To show
On the face of it, it seemed a sensible enough statistic - because it appeared to back up what we already knew: namely that Aleem Dar was excellent (80% of referral decisions upheld, the highest percentage upheld) and that Harper, who on Steve Bucknor's retirement had inherited the West Indian's dark glasses and white cane, was useless (50% of referrals overturned).
Sir Ian Botham leapt on this stat and started laying into Harper, like he was an Australian spinner (a metaphor which works pleasingly just as well if we are talking 1981 and Botham as a batsman and Ray Bright as the spinner, or Australia post-Warne and Botham as a pundit). Now I'm quite keen on using statistics to further our understanding and appreciation of this wonderful game and if I have already hinted at it, I don't particularly rate Daryl Harper as a test umpire, but it's a shame that nobody stopped to think what this statistic actually shows us.
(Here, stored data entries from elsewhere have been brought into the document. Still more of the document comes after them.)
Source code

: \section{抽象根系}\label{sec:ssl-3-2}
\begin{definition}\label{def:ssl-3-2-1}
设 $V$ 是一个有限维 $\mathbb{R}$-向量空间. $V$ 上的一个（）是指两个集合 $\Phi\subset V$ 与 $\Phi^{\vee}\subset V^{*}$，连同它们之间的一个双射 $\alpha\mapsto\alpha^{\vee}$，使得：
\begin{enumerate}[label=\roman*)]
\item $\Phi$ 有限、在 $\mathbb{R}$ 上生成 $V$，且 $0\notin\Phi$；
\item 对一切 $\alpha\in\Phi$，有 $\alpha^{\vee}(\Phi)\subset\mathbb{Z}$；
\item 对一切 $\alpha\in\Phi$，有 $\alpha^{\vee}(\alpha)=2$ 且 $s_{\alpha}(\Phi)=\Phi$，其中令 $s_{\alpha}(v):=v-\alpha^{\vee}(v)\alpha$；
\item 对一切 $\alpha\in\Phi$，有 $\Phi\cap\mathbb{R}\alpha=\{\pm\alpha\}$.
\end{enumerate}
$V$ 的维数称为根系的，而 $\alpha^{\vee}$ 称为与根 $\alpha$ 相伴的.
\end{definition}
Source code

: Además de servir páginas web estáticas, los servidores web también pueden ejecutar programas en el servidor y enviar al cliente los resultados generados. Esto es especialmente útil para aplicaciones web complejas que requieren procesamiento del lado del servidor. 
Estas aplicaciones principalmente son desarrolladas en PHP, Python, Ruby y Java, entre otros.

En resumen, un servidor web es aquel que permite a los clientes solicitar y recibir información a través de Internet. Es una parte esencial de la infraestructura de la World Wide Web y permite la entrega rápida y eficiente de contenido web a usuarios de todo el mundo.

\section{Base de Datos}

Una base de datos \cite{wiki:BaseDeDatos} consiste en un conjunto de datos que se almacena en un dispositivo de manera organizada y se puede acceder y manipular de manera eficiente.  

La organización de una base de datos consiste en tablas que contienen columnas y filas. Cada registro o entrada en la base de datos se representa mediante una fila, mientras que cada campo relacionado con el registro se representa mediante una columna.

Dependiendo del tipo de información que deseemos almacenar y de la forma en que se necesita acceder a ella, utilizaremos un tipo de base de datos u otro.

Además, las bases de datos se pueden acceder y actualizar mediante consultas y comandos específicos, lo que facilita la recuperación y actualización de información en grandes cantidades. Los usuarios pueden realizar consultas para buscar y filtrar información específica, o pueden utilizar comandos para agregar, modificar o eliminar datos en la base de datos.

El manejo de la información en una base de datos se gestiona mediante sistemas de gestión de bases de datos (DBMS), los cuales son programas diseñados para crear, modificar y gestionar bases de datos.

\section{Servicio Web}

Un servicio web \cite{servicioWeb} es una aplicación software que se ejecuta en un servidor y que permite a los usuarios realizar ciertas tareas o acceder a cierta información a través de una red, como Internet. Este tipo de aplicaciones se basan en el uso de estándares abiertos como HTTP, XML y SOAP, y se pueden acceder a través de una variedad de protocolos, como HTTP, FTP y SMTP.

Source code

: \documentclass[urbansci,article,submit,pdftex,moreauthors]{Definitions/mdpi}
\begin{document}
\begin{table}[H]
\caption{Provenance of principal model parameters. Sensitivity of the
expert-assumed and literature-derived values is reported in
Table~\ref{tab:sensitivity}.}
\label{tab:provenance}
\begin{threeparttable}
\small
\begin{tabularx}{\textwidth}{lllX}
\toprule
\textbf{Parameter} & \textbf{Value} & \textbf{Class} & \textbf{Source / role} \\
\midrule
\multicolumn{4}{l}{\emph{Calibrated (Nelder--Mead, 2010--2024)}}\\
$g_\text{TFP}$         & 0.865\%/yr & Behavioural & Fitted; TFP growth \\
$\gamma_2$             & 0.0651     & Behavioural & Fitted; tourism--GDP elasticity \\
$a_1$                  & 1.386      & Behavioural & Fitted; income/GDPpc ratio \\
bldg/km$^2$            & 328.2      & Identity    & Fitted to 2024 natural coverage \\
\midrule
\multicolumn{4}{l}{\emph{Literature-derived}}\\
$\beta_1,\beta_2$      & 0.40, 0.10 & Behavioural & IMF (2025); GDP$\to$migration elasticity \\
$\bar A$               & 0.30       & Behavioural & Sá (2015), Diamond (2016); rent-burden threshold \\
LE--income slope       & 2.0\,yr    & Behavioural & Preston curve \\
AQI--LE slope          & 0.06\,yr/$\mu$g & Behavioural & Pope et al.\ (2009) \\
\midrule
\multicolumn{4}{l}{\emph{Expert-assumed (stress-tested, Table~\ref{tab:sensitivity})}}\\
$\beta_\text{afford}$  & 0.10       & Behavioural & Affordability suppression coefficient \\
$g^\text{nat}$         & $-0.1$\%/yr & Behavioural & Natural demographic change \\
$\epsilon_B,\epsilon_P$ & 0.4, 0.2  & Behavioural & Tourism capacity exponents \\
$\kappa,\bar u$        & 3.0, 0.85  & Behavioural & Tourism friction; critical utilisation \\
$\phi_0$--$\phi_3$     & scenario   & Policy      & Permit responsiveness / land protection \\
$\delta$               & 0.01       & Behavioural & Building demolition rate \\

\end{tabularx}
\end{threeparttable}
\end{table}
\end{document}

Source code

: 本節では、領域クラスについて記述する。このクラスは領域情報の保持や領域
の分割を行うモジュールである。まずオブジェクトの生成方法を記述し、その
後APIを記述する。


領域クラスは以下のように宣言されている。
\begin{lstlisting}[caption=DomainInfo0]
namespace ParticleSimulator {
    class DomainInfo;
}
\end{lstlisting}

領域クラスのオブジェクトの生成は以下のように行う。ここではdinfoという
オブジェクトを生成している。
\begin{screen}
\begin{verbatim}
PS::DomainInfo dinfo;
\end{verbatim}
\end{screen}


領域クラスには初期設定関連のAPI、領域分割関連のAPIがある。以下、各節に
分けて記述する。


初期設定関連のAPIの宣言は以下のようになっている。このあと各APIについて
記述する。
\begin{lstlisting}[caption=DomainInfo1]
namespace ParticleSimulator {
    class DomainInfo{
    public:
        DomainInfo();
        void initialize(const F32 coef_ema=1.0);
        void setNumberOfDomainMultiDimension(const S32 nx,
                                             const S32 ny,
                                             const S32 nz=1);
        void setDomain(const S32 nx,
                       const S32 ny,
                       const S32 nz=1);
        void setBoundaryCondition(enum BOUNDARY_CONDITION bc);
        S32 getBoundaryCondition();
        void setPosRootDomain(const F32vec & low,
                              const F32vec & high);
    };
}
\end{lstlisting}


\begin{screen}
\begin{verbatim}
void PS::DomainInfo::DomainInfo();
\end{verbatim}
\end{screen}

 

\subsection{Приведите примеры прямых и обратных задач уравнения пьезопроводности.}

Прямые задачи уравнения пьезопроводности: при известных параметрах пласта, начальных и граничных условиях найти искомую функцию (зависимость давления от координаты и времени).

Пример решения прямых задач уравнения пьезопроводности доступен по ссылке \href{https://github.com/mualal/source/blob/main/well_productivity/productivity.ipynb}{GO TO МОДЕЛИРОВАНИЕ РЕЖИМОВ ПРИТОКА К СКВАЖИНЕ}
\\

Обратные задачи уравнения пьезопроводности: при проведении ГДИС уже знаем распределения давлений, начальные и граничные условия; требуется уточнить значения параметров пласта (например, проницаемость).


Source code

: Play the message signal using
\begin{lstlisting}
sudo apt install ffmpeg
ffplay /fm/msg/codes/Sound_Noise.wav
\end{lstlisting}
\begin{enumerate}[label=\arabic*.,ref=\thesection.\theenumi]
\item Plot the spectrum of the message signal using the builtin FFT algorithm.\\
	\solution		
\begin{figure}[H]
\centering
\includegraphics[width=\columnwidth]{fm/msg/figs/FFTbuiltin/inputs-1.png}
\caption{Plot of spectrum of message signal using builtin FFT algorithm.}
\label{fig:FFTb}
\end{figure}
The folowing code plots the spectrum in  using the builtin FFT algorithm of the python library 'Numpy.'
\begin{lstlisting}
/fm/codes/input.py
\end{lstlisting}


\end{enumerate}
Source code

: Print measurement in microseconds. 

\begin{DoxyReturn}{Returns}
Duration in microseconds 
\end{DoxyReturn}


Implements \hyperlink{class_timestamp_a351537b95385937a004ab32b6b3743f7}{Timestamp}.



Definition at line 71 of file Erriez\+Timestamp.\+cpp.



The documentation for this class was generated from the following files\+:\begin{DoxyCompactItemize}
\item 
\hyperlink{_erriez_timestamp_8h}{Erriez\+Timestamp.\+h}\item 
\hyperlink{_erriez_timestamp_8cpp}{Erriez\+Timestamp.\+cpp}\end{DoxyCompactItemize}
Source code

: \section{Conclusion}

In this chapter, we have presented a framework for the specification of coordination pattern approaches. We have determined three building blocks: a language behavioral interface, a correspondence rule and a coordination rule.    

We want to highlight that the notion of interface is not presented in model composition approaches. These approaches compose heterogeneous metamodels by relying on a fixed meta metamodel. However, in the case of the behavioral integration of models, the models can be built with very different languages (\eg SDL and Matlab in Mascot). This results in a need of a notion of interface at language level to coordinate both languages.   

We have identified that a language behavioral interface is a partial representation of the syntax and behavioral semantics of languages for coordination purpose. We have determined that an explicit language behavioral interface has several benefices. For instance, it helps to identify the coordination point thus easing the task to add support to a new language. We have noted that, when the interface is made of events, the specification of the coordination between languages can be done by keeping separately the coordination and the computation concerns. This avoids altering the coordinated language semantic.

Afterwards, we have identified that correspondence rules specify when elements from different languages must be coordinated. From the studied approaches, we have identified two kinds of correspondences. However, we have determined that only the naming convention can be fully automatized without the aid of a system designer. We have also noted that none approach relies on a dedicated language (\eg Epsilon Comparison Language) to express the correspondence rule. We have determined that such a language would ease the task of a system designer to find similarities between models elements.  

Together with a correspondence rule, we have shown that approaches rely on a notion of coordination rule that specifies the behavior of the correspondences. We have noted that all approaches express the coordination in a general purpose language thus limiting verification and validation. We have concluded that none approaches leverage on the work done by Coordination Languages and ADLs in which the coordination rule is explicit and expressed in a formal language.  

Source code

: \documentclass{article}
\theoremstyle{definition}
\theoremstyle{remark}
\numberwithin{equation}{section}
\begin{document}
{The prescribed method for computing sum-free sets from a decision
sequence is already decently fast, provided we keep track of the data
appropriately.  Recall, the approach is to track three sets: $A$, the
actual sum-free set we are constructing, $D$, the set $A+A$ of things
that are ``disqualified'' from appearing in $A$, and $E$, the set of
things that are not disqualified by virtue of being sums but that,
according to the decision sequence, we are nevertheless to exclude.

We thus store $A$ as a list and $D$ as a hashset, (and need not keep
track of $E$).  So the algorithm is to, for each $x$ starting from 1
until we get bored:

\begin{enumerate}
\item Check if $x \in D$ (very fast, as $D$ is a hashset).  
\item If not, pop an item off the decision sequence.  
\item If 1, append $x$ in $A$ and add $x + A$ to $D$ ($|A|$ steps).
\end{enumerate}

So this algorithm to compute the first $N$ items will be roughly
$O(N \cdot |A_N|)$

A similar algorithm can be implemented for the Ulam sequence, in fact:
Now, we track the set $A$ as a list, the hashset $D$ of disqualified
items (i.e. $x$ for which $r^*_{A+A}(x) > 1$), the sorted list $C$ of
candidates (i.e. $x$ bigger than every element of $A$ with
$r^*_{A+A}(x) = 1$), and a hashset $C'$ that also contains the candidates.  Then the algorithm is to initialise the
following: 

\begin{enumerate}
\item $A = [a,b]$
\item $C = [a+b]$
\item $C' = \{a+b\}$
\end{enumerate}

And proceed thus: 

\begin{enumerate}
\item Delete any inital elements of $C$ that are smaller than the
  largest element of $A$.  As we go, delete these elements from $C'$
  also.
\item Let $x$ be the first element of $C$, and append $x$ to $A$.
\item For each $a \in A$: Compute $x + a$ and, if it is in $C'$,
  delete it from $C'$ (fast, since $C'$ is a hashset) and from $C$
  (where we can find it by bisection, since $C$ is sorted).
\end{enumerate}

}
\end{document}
The important column was the second one: the number of decisions that were overturned and therefore wrong (assuming Harper wasn't the third umpire). An umpire that is challenged ten times in a test and has got only two overturned (80%) has got more decisions wrong than an umpire in the same test that was only challenged once and that challenge was overturned (0%).
Even this isn't a perfect way of measuring an umpire's performance (not every incorrect decisions is necessarily referred), but it has to be a better way of measuring an umpire's competency than the percentage of referrals upheld. I have no issue with bashing Daryl Harper - who produced two howlers when missing a clear inside edge and mistaking a leg for a bat - but please choose the right stick to hit him with: it's the white one, marked property of S. Bucknor.